═══ Provided records ═══
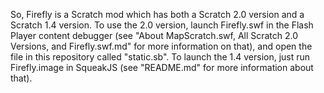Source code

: So, Firefly is a Scratch mod which has both a Scratch 2.0 version and a Scratch 1.4 version. To use the 2.0 version, launch Firefly.swf in the Flash Player content debugger (see "About MapScratch.swf, All Scratch 2.0 Versions, and Firefly.swf.md" for more information on that), and open the file in this repository called "static.sb". To launch the 1.4 version, just run Firefly.image in SqueakJS (see "README.md" for more information about that).
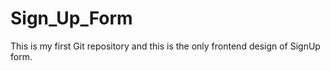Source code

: # Sign_Up_Form
This is my first Git repository and this is the only frontend design of SignUp form.
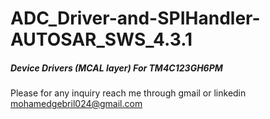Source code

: # ADC_Driver-and-SPIHandler-AUTOSAR_SWS_4.3.1

##### Device Drivers (MCAL layer) For TM4C123GH6PM

Please for any inquiry reach me through gmail or linkedin mohamedgebril024@gmail.com
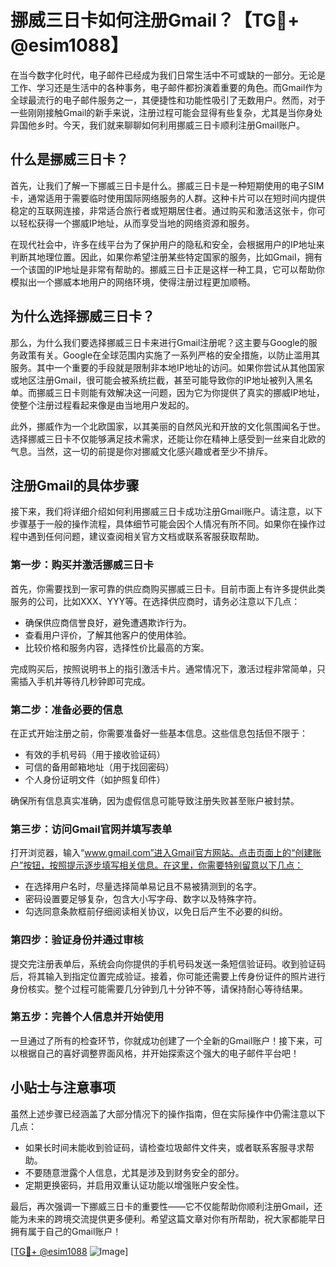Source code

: # 挪威三日卡如何注册Gmail？【TG💪+ @esim1088】

在当今数字化时代，电子邮件已经成为我们日常生活中不可或缺的一部分。无论是工作、学习还是生活中的各种事务，电子邮件都扮演着重要的角色。而Gmail作为全球最流行的电子邮件服务之一，其便捷性和功能性吸引了无数用户。然而，对于一些刚刚接触Gmail的新手来说，注册过程可能会显得有些复杂，尤其是当你身处异国他乡时。今天，我们就来聊聊如何利用挪威三日卡顺利注册Gmail账户。

## 什么是挪威三日卡？

首先，让我们了解一下挪威三日卡是什么。挪威三日卡是一种短期使用的电子SIM卡，通常适用于需要临时使用国际网络服务的人群。这种卡片可以在短时间内提供稳定的互联网连接，非常适合旅行者或短期居住者。通过购买和激活这张卡，你可以轻松获得一个挪威IP地址，从而享受当地的网络资源和服务。

在现代社会中，许多在线平台为了保护用户的隐私和安全，会根据用户的IP地址来判断其地理位置。因此，如果你希望注册某些特定国家的服务，比如Gmail，拥有一个该国的IP地址是非常有帮助的。挪威三日卡正是这样一种工具，它可以帮助你模拟出一个挪威本地用户的网络环境，使得注册过程更加顺畅。

## 为什么选择挪威三日卡？

那么，为什么我们要选择挪威三日卡来进行Gmail注册呢？这主要与Google的服务政策有关。Google在全球范围内实施了一系列严格的安全措施，以防止滥用其服务。其中一个重要的手段就是限制非本地IP地址的访问。如果你尝试从其他国家或地区注册Gmail，很可能会被系统拦截，甚至可能导致你的IP地址被列入黑名单。而挪威三日卡则能有效解决这一问题，因为它为你提供了真实的挪威IP地址，使整个注册过程看起来像是由当地用户发起的。

此外，挪威作为一个北欧国家，以其美丽的自然风光和开放的文化氛围闻名于世。选择挪威三日卡不仅能够满足技术需求，还能让你在精神上感受到一丝来自北欧的气息。当然，这一切的前提是你对挪威文化感兴趣或者至少不排斥。

## 注册Gmail的具体步骤

接下来，我们将详细介绍如何利用挪威三日卡成功注册Gmail账户。请注意，以下步骤基于一般的操作流程，具体细节可能会因个人情况有所不同。如果你在操作过程中遇到任何问题，建议查阅相关官方文档或联系客服获取帮助。

### 第一步：购买并激活挪威三日卡

首先，你需要找到一家可靠的供应商购买挪威三日卡。目前市面上有许多提供此类服务的公司，比如XXX、YYY等。在选择供应商时，请务必注意以下几点：

- 确保供应商信誉良好，避免遭遇欺诈行为。
- 查看用户评价，了解其他客户的使用体验。
- 比较价格和服务内容，选择性价比最高的方案。

完成购买后，按照说明书上的指引激活卡片。通常情况下，激活过程非常简单，只需插入手机并等待几秒钟即可完成。

### 第二步：准备必要的信息

在正式开始注册之前，你需要准备好一些基本信息。这些信息包括但不限于：

- 有效的手机号码（用于接收验证码）
- 可信的备用邮箱地址（用于找回密码）
- 个人身份证明文件（如护照复印件）

确保所有信息真实准确，因为虚假信息可能导致注册失败甚至账户被封禁。

### 第三步：访问Gmail官网并填写表单

打开浏览器，输入“www.gmail.com”进入Gmail官方网站。点击页面上的“创建账户”按钮，按照提示逐步填写相关信息。在这里，你需要特别留意以下几点：

- 在选择用户名时，尽量选择简单易记且不易被猜测到的名字。
- 密码设置要足够复杂，包含大小写字母、数字以及特殊字符。
- 勾选同意条款框前仔细阅读相关协议，以免日后产生不必要的纠纷。

### 第四步：验证身份并通过审核

提交完注册表单后，系统会向你提供的手机号码发送一条短信验证码。收到验证码后，将其输入到指定位置完成验证。接着，你可能还需要上传身份证件的照片进行身份核实。整个过程可能需要几分钟到几十分钟不等，请保持耐心等待结果。

### 第五步：完善个人信息并开始使用

一旦通过了所有的检查环节，你就成功创建了一个全新的Gmail账户！接下来，可以根据自己的喜好调整界面风格，并开始探索这个强大的电子邮件平台吧！

## 小贴士与注意事项

虽然上述步骤已经涵盖了大部分情况下的操作指南，但在实际操作中仍需注意以下几点：

- 如果长时间未能收到验证码，请检查垃圾邮件文件夹，或者联系客服寻求帮助。
- 不要随意泄露个人信息，尤其是涉及到财务安全的部分。
- 定期更换密码，并启用双重认证功能以增强账户安全性。

最后，再次强调一下挪威三日卡的重要性——它不仅能帮助你顺利注册Gmail，还能为未来的跨境交流提供更多便利。希望这篇文章对你有所帮助，祝大家都能早日拥有属于自己的Gmail账户！

[[TG💪+ @esim1088](https://t.me/s/esim1088) ![Image](https://i.postimg.cc/4NQfJmqS/Snipaste-2025-05-13-00-14-12.png)]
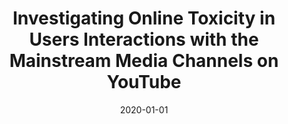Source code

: ---
title: "Investigating Online Toxicity in Users Interactions with the Mainstream Media Channels on YouTube"
collection: publications
permalink: /publication/2020-01-01-Investigating-Online-Toxicity-in-Users-Interactions-with-the-Mainstream-Media-Channels-on-YouTube
date: 2020-01-01
venue: 'In the proceedings of Proceedings of the CIKM 2020 Workshops co-located with 29th ACM International Conference on Information and Knowledge Management (CIKM 2020), Galway, Ireland, October 19-23, 2020'
paperurl: 'https://ceur-ws.org/Vol-2699/paper39.pdf'
citation: ' Sultan Alshamrani,  Mohammed Abuhamad,  Ahmed Abusnaina,  David Mohaisen, &quot;Investigating Online Toxicity in Users Interactions with the Mainstream Media Channels on YouTube.&quot; In the proceedings of Proceedings of the CIKM 2020 Workshops co-located with 29th ACM International Conference on Information and Knowledge Management (CIKM 2020), Galway, Ireland, October 19-23, 2020, 2020.'
---
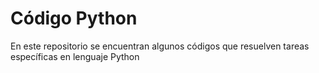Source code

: # Código Python

En este repositorio se encuentran algunos códigos que resuelven tareas específicas en lenguaje Python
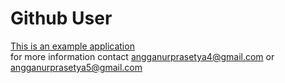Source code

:# Github User

[This is an example application](https://github.com/prasetyanurangga/github_user/raw/master/Github%20User.apk)  
for more information contact angganurprasetya4@gmail.com or angganurprasetya5@gmail.com
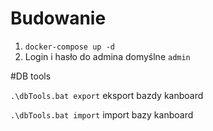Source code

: # Budowanie

1. ``docker-compose up -d``
2. Login i hasło do admina domyślne ``admin``

#DB tools

``.\dbTools.bat export`` eksport bazdy kanboard

``.\dbTools.bat import`` import bazy kanboard
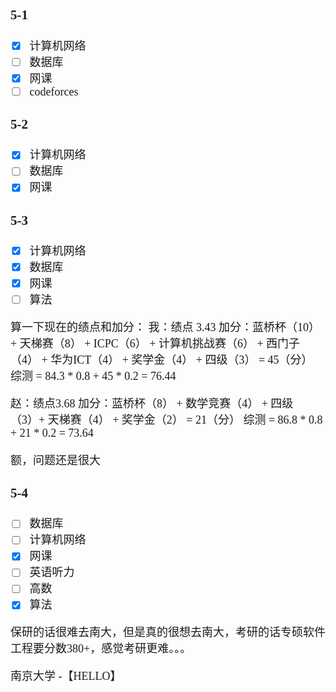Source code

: <font face="楷体" size=4>

### 5-1
- [x] 计算机网络
- [ ] 数据库
- [x] 网课
- [ ] codeforces

### 5-2
- [x] 计算机网络
- [ ] 数据库
- [x] 网课

### 5-3
- [x] 计算机网络
- [x] 数据库
- [x] 网课
- [ ] 算法

算一下现在的绩点和加分：
我：绩点 3.43
加分：蓝桥杯（10） + 天梯赛（8） + ICPC（6） + 计算机挑战赛（6） + 西门子（4） + 华为ICT（4） + 奖学金（4） + 四级（3） = 45（分）
综测 = 84.3 * 0.8 + 45 * 0.2 = 76.44

赵：绩点3.68
加分：蓝桥杯（8） + 数学竞赛（4） + 四级（3）+ 天梯赛（4） + 奖学金（2） = 21（分）
综测 = 86.8 * 0.8 + 21 * 0.2 = 73.64

额，问题还是很大

### 5-4
- [ ] 数据库
- [ ] 计算机网络
- [x] 网课
- [ ] 英语听力
- [ ] 高数
- [x] 算法

保研的话很难去南大，但是真的很想去南大，考研的话专硕软件工程要分数380+，感觉考研更难。。。

南京大学 -【HELLO】
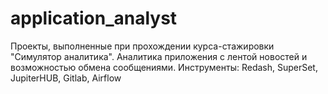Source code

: # application_analyst
Проекты, выполненные при прохождении курса-стажировки "Симулятор аналитика". Аналитика приложения с лентой новостей и возможностью обмена сообщениями. Инструменты: Redash, SuperSet, JupiterHUB, Gitlab, Airflow
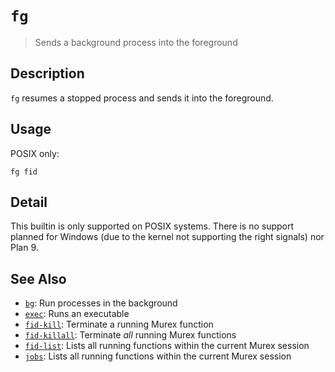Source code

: # `fg`

> Sends a background process into the foreground

## Description

`fg` resumes a stopped process and sends it into the foreground.

## Usage

POSIX only:

    fg fid

## Detail

This builtin is only supported on POSIX systems. There is no support planned
for Windows (due to the kernel not supporting the right signals) nor Plan 9.

## See Also

- [`bg`](./bg.md):
  Run processes in the background
- [`exec`](./exec.md):
  Runs an executable
- [`fid-kill`](./fid-kill.md):
  Terminate a running Murex function
- [`fid-killall`](./fid-killall.md):
  Terminate _all_ running Murex functions
- [`fid-list`](./fid-list.md):
  Lists all running functions within the current Murex session
- [`jobs`](./fid-list.md):
  Lists all running functions within the current Murex session
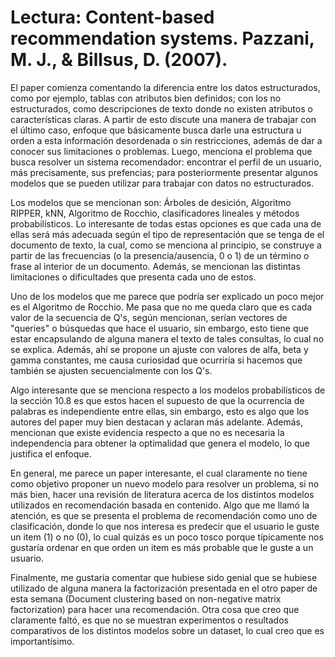 # Lectura: Content-based recommendation systems. Pazzani, M. J., & Billsus, D. (2007).

El paper comienza comentando la diferencia entre los datos estructurados, como por ejemplo, tablas con atributos bien definidos; con los no estructurados, como descripciones de texto donde no existen atributos o características claras. A partir de esto discute una manera de trabajar con el último caso, enfoque que básicamente busca darle una estructura u orden a esta información desordenada o sin restricciones, además de dar a conocer sus limitaciones o problemas. Luego, menciona el problema que busca resolver un sistema recomendador: encontrar el perfil de un usuario, más precisamente, sus prefencias; para posteriormente presentar algunos modelos que se pueden utilizar para trabajar con datos no estructurados. 

Los modelos que se mencionan son: Árboles de desición, Algoritmo RIPPER, kNN, Algoritmo de Rocchio, clasificadores lineales y métodos probabilísticos. Lo interesante de todas estas opciones es que cada una de ellas será más adecuada según el tipo de representación que se tenga de el documento de texto, la cual, como se menciona al principio, se construye a partir de las frecuencias (o la presencia/ausencia, 0 o 1) de un término o frase al interior de un documento. Además, se mencionan las distintas limitaciones o dificultades que presenta cada uno de estos.

Uno de los modelos que me parece que podría ser explicado un poco mejor es el Algoritmo de Rocchio. Me pasa que no me queda claro que es cada valor de la secuencia de Q's, según mencionan, serían vectores de "queries" o búsquedas que hace el usuario, sin embargo, esto tiene que estar encapsulando de alguna manera el texto de tales consultas, lo cual no se explica. Además, ahí se propone un ajuste con valores de alfa, beta y gamma constantes, me causa curiosidad que ocurriría si hacemos que también se ajusten secuencialmente con los Q's. 

Algo interesante que se menciona respecto a los modelos probabilísticos de la sección 10.8 es que estos hacen el supuesto de que la ocurrencia de palabras es independiente entre ellas, sin embargo, esto es algo que los autores del paper muy bien destacan y aclaran más adelante. Además, mencionan que existe evidencia respecto a que no es necesaria la independencia para obtener la optimalidad que genera el modelo, lo que justifica el enfoque.

En general, me parece un paper interesante, el cual claramente no tiene como objetivo proponer un nuevo modelo para resolver un problema, si no más bien, hacer una revisión de literatura acerca de los distintos modelos utilizados en recomendación basada en contenido. Algo que me llamó la atención, es que se presenta el problema de recomendación como uno de clasificación, donde lo que nos interesa es predecir que el usuario le guste un item (1) o no (0), lo cual quizás es un poco tosco porque típicamente nos gustaría ordenar en que orden un item es más probable que le guste a un usuario.

Finalmente, me gustaría comentar que hubiese sido genial que se hubiese utilizado de alguna manera la factorización presentada en el otro paper de esta semana (Document clustering based on non-negative matrix factorization) para hacer una recomendación. Otra cosa que creo que claramente faltó, es que no se muestran experimentos o resultados comparativos de los distintos modelos sobre un dataset, lo cual creo que es importantísimo.
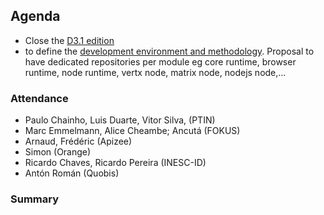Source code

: ## Agenda

* Close the [D3.1 edition](https://github.com/reTHINK-project/core-framework/milestones/D3.1%20Ready%20for%20final%20Edition) 
* to define the [development environment and methodology](../methodology/readme.md). Proposal to have dedicated repositories per module eg core runtime, browser runtime, node runtime, vertx node, matrix node, nodejs node,...
 


### Attendance

* Paulo Chainho, Luis Duarte, Vitor Silva,  (PTIN)
* Marc Emmelmann, Alice Cheambe; Ancutá (FOKUS)
* Arnaud, Frédéric (Apizee)
* Simon (Orange)
* Ricardo Chaves, Ricardo Pereira (INESC-ID)
* Antón Román (Quobis)

### Summary

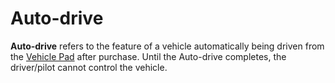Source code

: # Auto-drive

**Auto-drive** refers to the feature of a vehicle automatically being driven
from the [Vehicle Pad](../locations/Vehicle_Terminal.md) after purchase. Until
the Auto-drive completes, the driver/pilot cannot control the vehicle.
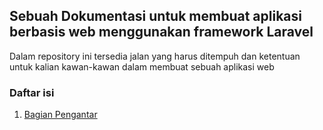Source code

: ## Sebuah Dokumentasi untuk membuat aplikasi berbasis web menggunakan framework Laravel
Dalam repository ini tersedia jalan yang harus ditempuh dan ketentuan untuk kalian kawan-kawan dalam membuat sebuah aplikasi web

### Daftar isi
1. [Bagian Pengantar](./bagian-pengantar.md)
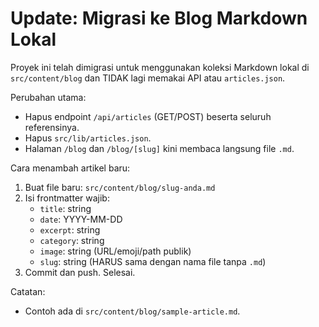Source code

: # Update: Migrasi ke Blog Markdown Lokal

Proyek ini telah dimigrasi untuk menggunakan koleksi Markdown lokal di `src/content/blog` dan TIDAK lagi memakai API atau `articles.json`.

Perubahan utama:
- Hapus endpoint `/api/articles` (GET/POST) beserta seluruh referensinya.
- Hapus `src/lib/articles.json`.
- Halaman `/blog` dan `/blog/[slug]` kini membaca langsung file `.md`.

Cara menambah artikel baru:
1. Buat file baru: `src/content/blog/slug-anda.md`
2. Isi frontmatter wajib:
   - `title`: string
   - `date`: YYYY-MM-DD
   - `excerpt`: string
   - `category`: string
   - `image`: string (URL/emoji/path publik)
   - `slug`: string (HARUS sama dengan nama file tanpa `.md`)
3. Commit dan push. Selesai.

Catatan:
- Contoh ada di `src/content/blog/sample-article.md`.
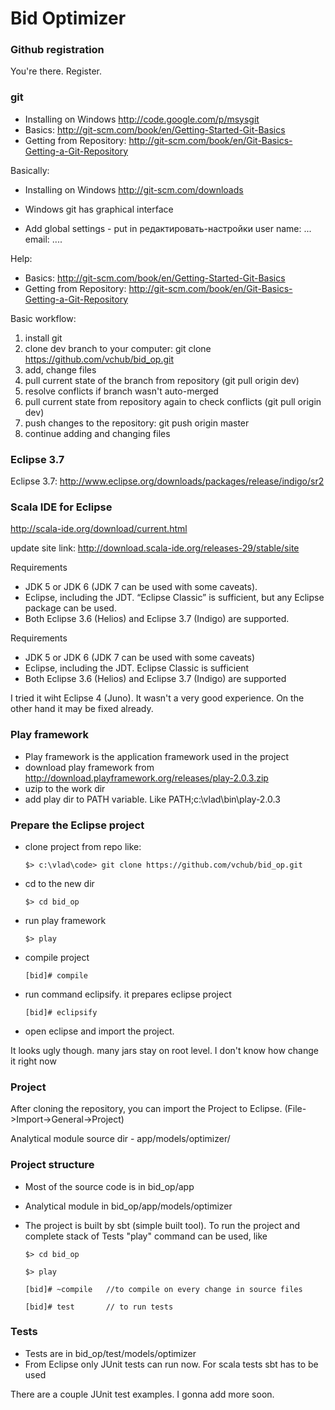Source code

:
# Bid Optimizer



### Github registration
You're there. Register.


### git
* Installing on Windows http://code.google.com/p/msysgit
* Basics: http://git-scm.com/book/en/Getting-Started-Git-Basics
* Getting from Repository: http://git-scm.com/book/en/Git-Basics-Getting-a-Git-Repository

Basically:

* Installing on Windows http://git-scm.com/downloads

* Windows git has graphical interface
* Add global settings - put in редактировать-настройки user name: ... email: ....

Help:
* Basics: http://git-scm.com/book/en/Getting-Started-Git-Basics
* Getting from Repository: http://git-scm.com/book/en/Git-Basics-Getting-a-Git-Repository


Basic workflow:

1. install git
1. clone dev branch to your computer: git clone https://github.com/vchub/bid_op.git
1. add, change files
1. pull current state of the branch from repository (git pull origin dev)
1. resolve conflicts if branch wasn't auto-merged
1. pull current state from repository again to check conflicts (git pull origin dev)
1. push changes to the repository: git push origin master
1. continue adding and changing files



### Eclipse 3.7
Eclipse 3.7: http://www.eclipse.org/downloads/packages/release/indigo/sr2

### Scala IDE for Eclipse

http://scala-ide.org/download/current.html

update site link: http://download.scala-ide.org/releases-29/stable/site

Requirements

* JDK 5 or JDK 6 (JDK 7 can be used with some caveats).
* Eclipse, including the JDT. “Eclipse Classic” is sufficient, but any Eclipse package can be used.
* Both Eclipse 3.6 (Helios) and Eclipse 3.7 (Indigo) are supported.


Requirements
* JDK 5 or JDK 6 (JDK 7 can be used with some caveats)
* Eclipse, including the JDT. Eclipse Classic is sufficient
* Both Eclipse 3.6 (Helios) and Eclipse 3.7 (Indigo) are supported

I tried it wiht Eclipse 4 (Juno). It wasn't a very good experience. On the other hand it may be fixed already.

### Play framework
* Play framework is the application framework used in the project
* download play framework from http://download.playframework.org/releases/play-2.0.3.zip
* uzip to the work dir
* add play dir to PATH variable. Like PATH;c:\vlad\bin\play-2.0.3

### Prepare the Eclipse project
* clone project from repo like:

      $> c:\vlad\code> git clone https://github.com/vchub/bid_op.git

* cd to the new dir

      $> cd bid_op

* run play framework

      $> play

* compile project

      [bid]# compile

* run command eclipsify. it prepares eclipse project

      [bid]# eclipsify

* open eclipse and import the project.

It looks ugly though. many jars stay on root level. I don't know how change it right now

### Project
After cloning the repository, you can import the Project to Eclipse. (File->Import->General->Project)

Analytical module source dir - app/models/optimizer/


### Project structure
* Most of the source code is in bid_op/app
* Analytical module in bid_op/app/models/optimizer
* The project is built by sbt (simple built tool). To run the project and complete stack of Tests "play" command can be used, like

      $> cd bid_op

      $> play

      [bid]# ~compile   //to compile on every change in source files

      [bid]# test       // to run tests


### Tests
* Tests are in bid_op/test/models/optimizer
* From Eclipse only JUnit tests can run now. For scala tests sbt has to be used

There are a couple JUnit test examples. I gonna add more soon.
═══
- _Task to carry out_: What you return should be exactly the lines above, starting at the one with "variable. Like PATH;c:\vlad\bin\play-2.0.3" and ending at the one with "module in bid_op/app/models/optimizer", and nothing else.

- _The answer_:
* add play dir to PATH variable. Like PATH;c:\vlad\bin\play-2.0.3

### Prepare the Eclipse project
* clone project from repo like:

      $> c:\vlad\code> git clone https://github.com/vchub/bid_op.git

* cd to the new dir

      $> cd bid_op

* run play framework

      $> play

* compile project

      [bid]# compile

* run command eclipsify. it prepares eclipse project

      [bid]# eclipsify

* open eclipse and import the project.

It looks ugly though. many jars stay on root level. I don't know how change it right now

### Project
After cloning the repository, you can import the Project to Eclipse. (File->Import->General->Project)

Analytical module source dir - app/models/optimizer/


### Project structure
* Most of the source code is in bid_op/app
* Analytical module in bid_op/app/models/optimizer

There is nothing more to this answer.